The six-year-old Akita, owned by Islington’s Robert Stuhldreer, was not intended to be an assistance dog.

But a potentially disastrous incident, when Flora was just a few months old, demonstrated her sixth sense for danger.

“For many years now I’ve been suffering from blackouts,” said Robert, 57. “I hit the deck and then come to at some point a little later.

“I’m very strict about my dog’s training. When they’re on a lead they have to walk on a loose lead, calmly by my side. They’re not allowed to pull.

“I was just walking to the end of my road and she just stopped dead and wouldn’t move.
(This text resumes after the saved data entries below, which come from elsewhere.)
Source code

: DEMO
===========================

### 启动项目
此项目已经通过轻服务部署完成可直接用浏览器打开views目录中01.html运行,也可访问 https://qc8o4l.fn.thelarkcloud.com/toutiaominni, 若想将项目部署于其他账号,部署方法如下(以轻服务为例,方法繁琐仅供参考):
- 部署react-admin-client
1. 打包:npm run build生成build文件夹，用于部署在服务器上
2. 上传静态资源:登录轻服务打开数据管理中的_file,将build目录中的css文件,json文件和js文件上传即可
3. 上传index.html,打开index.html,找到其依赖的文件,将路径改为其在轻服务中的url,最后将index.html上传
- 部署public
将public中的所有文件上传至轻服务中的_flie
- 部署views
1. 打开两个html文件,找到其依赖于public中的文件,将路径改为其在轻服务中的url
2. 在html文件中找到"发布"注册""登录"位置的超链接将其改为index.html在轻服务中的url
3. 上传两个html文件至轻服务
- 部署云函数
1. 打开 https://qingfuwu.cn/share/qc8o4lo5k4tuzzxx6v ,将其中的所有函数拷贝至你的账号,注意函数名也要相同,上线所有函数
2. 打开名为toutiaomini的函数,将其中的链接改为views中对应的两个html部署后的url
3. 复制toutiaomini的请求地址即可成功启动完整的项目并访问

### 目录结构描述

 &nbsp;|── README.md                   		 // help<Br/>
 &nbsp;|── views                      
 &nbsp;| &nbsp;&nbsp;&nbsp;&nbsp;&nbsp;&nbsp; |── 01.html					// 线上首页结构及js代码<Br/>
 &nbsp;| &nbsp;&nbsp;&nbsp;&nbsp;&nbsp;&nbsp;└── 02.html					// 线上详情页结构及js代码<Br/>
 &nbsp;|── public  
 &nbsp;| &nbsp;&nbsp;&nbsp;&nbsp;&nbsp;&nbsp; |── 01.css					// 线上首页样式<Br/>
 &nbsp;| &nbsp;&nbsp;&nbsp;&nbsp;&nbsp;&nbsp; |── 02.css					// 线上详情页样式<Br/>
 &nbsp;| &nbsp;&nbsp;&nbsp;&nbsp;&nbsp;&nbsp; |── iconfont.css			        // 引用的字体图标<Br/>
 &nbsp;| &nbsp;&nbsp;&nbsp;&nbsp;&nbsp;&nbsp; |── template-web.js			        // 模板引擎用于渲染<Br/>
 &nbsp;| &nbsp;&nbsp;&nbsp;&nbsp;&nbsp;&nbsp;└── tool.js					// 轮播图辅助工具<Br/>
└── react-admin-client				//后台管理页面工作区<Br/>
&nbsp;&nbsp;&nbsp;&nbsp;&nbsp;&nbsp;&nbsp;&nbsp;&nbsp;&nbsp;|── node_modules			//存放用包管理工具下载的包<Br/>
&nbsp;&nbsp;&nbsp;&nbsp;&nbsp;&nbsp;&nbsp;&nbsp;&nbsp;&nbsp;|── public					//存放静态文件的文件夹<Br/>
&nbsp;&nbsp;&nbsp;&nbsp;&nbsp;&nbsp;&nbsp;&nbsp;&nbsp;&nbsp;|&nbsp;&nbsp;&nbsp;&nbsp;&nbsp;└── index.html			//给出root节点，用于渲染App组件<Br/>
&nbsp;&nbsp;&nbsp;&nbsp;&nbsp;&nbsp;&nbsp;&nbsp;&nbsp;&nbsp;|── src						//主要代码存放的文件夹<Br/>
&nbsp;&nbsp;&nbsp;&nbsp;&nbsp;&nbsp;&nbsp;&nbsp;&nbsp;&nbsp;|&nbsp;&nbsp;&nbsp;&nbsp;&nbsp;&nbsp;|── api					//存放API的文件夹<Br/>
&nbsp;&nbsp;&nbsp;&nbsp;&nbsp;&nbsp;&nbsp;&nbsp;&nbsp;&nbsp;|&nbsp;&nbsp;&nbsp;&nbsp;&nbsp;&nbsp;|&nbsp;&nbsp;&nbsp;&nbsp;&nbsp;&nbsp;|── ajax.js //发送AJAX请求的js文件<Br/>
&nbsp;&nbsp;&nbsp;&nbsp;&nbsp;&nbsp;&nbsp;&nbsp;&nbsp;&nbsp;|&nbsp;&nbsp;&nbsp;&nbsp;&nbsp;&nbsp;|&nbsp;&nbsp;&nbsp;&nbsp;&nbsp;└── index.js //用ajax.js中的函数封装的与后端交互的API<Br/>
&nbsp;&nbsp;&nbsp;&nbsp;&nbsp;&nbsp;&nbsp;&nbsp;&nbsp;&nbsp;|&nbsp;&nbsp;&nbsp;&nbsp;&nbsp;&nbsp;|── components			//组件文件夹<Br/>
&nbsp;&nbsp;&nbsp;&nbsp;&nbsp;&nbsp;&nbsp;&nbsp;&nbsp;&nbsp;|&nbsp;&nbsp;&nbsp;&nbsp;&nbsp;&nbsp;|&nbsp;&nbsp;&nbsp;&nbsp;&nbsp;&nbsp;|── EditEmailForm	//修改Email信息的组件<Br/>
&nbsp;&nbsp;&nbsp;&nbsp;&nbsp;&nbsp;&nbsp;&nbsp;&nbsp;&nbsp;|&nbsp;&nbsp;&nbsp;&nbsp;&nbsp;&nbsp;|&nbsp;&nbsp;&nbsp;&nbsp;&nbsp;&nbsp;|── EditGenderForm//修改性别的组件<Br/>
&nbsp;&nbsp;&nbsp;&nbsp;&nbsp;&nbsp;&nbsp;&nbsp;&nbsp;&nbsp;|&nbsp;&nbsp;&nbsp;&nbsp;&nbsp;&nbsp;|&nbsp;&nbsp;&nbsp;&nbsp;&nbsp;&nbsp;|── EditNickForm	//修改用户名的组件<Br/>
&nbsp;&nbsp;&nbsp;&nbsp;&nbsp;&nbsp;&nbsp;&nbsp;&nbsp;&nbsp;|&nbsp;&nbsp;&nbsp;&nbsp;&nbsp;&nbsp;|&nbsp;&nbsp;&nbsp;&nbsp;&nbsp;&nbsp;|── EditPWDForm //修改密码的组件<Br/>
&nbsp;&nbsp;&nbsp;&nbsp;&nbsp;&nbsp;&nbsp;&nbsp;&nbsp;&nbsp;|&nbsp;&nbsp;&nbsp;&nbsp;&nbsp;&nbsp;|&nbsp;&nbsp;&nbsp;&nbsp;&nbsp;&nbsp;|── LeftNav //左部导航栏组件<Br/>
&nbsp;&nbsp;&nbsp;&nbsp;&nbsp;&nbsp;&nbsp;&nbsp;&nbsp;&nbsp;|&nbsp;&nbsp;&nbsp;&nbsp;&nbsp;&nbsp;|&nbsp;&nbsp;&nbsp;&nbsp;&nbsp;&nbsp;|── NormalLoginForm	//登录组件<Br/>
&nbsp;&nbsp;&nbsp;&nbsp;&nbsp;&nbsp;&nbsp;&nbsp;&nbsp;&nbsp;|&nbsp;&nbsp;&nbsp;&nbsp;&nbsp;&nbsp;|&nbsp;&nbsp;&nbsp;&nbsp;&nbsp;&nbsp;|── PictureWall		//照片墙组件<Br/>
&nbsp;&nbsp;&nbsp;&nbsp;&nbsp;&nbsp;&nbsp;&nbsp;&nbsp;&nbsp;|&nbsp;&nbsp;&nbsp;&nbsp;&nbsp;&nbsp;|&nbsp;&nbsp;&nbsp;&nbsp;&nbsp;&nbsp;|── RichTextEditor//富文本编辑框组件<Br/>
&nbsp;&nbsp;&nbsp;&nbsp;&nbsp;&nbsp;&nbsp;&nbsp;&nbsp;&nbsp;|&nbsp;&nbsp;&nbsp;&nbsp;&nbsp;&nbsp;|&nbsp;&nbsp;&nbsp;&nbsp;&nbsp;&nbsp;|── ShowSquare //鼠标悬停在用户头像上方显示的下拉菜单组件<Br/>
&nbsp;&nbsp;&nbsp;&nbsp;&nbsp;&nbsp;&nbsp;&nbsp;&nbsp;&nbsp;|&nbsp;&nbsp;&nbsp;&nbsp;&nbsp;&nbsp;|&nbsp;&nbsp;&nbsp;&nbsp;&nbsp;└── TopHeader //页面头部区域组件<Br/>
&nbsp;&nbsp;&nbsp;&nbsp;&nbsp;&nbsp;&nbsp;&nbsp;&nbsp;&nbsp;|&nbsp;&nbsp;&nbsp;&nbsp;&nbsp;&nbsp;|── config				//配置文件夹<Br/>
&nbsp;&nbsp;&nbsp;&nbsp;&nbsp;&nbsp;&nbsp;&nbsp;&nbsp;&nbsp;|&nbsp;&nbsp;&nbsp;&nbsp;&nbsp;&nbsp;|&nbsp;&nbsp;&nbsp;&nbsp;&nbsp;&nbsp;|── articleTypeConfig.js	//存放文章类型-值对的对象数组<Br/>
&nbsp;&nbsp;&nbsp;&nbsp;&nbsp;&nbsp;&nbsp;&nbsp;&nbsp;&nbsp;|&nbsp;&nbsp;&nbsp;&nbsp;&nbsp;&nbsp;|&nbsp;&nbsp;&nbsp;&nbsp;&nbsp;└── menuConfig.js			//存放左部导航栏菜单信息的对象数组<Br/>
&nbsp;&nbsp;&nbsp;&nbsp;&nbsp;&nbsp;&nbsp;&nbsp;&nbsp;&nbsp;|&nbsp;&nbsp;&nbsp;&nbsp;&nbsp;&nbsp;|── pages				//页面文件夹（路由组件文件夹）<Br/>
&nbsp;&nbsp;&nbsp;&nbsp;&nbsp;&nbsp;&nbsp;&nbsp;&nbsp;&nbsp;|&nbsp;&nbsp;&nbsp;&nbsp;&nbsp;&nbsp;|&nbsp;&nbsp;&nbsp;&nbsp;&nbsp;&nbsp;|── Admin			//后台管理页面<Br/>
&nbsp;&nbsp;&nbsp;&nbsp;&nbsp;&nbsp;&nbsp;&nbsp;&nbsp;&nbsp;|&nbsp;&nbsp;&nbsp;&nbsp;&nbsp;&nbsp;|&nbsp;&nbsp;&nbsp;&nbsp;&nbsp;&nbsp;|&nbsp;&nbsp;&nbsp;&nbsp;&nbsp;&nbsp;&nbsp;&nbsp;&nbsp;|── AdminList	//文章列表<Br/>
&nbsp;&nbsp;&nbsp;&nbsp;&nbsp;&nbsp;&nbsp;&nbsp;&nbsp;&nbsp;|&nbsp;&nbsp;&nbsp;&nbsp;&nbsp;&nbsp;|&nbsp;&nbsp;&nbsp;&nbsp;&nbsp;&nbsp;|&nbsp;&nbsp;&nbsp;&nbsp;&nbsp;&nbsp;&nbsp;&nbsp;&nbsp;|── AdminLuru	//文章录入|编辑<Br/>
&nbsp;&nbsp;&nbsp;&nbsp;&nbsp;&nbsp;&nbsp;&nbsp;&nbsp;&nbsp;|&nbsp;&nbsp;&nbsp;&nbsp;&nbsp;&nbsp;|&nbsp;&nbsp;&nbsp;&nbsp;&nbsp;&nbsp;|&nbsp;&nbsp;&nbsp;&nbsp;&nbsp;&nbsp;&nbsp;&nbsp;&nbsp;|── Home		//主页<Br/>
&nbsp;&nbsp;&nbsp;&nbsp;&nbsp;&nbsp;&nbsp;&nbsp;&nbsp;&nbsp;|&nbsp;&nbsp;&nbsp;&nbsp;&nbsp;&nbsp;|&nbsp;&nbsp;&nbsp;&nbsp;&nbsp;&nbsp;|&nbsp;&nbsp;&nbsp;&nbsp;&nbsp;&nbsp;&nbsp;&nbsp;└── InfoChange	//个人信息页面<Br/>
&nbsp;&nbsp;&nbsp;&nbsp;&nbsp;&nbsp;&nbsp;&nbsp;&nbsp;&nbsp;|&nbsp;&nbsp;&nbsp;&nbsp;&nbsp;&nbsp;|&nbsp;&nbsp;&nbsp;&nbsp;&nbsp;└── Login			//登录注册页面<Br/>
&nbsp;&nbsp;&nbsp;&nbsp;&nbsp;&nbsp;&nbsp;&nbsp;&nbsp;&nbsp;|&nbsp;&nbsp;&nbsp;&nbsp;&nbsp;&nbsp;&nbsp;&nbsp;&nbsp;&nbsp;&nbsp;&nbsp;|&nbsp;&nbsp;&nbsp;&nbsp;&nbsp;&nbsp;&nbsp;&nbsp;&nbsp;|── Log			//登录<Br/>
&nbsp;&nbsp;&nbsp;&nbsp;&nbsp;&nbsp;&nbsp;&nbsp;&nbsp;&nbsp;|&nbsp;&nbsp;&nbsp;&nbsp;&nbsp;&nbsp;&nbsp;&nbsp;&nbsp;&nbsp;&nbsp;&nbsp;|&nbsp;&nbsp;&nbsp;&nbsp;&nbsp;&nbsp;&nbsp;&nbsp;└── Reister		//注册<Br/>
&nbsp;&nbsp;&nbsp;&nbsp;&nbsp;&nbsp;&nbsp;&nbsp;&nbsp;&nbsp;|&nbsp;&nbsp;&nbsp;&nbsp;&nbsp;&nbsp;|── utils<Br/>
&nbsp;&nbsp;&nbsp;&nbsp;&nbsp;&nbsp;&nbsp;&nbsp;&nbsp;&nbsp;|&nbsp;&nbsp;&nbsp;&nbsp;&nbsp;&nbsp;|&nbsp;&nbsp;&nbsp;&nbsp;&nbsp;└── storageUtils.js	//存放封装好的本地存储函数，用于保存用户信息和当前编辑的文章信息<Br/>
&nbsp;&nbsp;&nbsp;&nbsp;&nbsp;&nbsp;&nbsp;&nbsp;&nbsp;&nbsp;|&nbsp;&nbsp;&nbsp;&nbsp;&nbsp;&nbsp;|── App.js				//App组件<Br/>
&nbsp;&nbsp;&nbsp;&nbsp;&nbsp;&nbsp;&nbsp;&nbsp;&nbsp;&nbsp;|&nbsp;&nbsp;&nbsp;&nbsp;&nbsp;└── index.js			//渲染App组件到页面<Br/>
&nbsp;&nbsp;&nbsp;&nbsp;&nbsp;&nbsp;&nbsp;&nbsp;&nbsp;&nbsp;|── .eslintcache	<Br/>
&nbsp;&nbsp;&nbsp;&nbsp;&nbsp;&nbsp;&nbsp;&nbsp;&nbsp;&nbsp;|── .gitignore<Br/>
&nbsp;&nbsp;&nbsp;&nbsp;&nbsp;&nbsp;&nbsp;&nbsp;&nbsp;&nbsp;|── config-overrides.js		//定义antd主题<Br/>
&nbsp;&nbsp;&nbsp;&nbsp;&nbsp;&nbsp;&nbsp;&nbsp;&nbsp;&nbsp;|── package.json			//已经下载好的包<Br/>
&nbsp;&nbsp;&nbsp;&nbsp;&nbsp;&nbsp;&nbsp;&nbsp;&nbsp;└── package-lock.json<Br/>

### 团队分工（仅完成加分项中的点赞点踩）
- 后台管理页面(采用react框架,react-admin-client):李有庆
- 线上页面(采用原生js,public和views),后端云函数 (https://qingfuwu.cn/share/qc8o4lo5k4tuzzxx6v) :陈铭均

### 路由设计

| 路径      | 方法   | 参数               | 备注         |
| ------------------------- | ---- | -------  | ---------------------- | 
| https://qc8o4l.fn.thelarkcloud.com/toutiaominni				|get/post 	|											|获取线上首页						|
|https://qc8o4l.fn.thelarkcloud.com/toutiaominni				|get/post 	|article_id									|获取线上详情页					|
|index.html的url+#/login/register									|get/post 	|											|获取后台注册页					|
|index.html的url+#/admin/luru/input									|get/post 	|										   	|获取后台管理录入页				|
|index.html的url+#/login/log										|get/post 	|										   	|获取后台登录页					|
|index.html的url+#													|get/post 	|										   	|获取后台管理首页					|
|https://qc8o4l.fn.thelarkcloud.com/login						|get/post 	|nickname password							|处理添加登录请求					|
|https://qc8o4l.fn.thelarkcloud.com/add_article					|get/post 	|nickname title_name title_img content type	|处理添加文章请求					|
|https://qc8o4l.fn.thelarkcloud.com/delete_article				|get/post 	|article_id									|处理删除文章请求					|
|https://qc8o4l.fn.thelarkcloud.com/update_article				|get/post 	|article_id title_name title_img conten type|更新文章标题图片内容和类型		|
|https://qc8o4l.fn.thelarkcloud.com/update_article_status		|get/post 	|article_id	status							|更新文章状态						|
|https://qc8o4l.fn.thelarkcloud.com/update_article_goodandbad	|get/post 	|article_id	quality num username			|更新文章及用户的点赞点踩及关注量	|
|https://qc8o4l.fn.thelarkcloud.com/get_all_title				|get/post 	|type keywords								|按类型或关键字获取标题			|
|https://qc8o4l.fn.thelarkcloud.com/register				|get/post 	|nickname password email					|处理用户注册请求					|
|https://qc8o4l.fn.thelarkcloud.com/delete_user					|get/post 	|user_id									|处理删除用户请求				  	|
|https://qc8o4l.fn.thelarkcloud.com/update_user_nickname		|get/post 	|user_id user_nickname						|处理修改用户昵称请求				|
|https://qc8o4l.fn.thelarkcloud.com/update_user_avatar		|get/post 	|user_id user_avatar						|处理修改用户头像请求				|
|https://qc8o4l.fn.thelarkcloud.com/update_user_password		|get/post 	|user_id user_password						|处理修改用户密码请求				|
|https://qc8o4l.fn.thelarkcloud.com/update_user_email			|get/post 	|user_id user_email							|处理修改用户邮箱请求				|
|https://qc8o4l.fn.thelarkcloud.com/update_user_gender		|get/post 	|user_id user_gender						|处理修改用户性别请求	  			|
“It’s a thing that Akitas do anyway. She was very young, so I put it down to that.

“I thought she was just being stubborn, which is part of her breed’s standard. I didn’t give it much credence.

“Then she did something that goes against all her training – she walked straight in front of me and blocked me. I got a bit annoyed and told her, ‘No, don’t do that.’ “We walked a bit further and then, another thing I don’t allow my dogs to do, she started to mouth my hand. She was around that age where she’s starting to teeth, so I didn’t give it much thought.

“Seconds later I blacked out.”

Since then, Flora has warned Robert time and time again of an impending blackout episode, her alerts ensuring he has time to lie down in a place of safety.

According to Robert, her success rate is around 99 per cent.

He now wants to reward her loyalty by nominating her in the Hero Assistance Dog category in the Friends For Life award at the famous Crufts dog show next month.

Friends for Life is a celebration of just how much dogs change and improve people’s lives. Five of the finalists will go to the 127th edition of Crufts – where every dog has its day – held once again at the NEC in Birmingham, where the winner will be announced on Sunday, March 11.

People can vote for the dog they want to win by visiting the Crufts website, with the victor receiving £5,000 from the Kennel Club Charitable Trust to donate to a dog charity of their choice and runners-up £1,000.

Robert, a retired NHS counsellor, who also served in the RAF, has kept the Akita breed for 20 years.

“They’re quite strong-willed,” he added.

“The brand standard says words like stubborn, standoffish, aloof and people will be put off by that.

“When I first read that brand standard, I thought it sounds fantastic – it’s just like me.”

A primitive breed that requires socialisation from day one, Robert has invested great time in training Flora.

Since realising her assistance dog potential, he has taken her through three qualification levels and a stringent public access test for her final badge.

“It might sound a bit weird, but there’s some kind of symbiosis there,” Robert reflected. “I just get what she’s about and she gets what I’m about.

“It’s just a really lovely relationship.

“I want people to see that if you put the hard work into a dog, then this is what you can achieve.”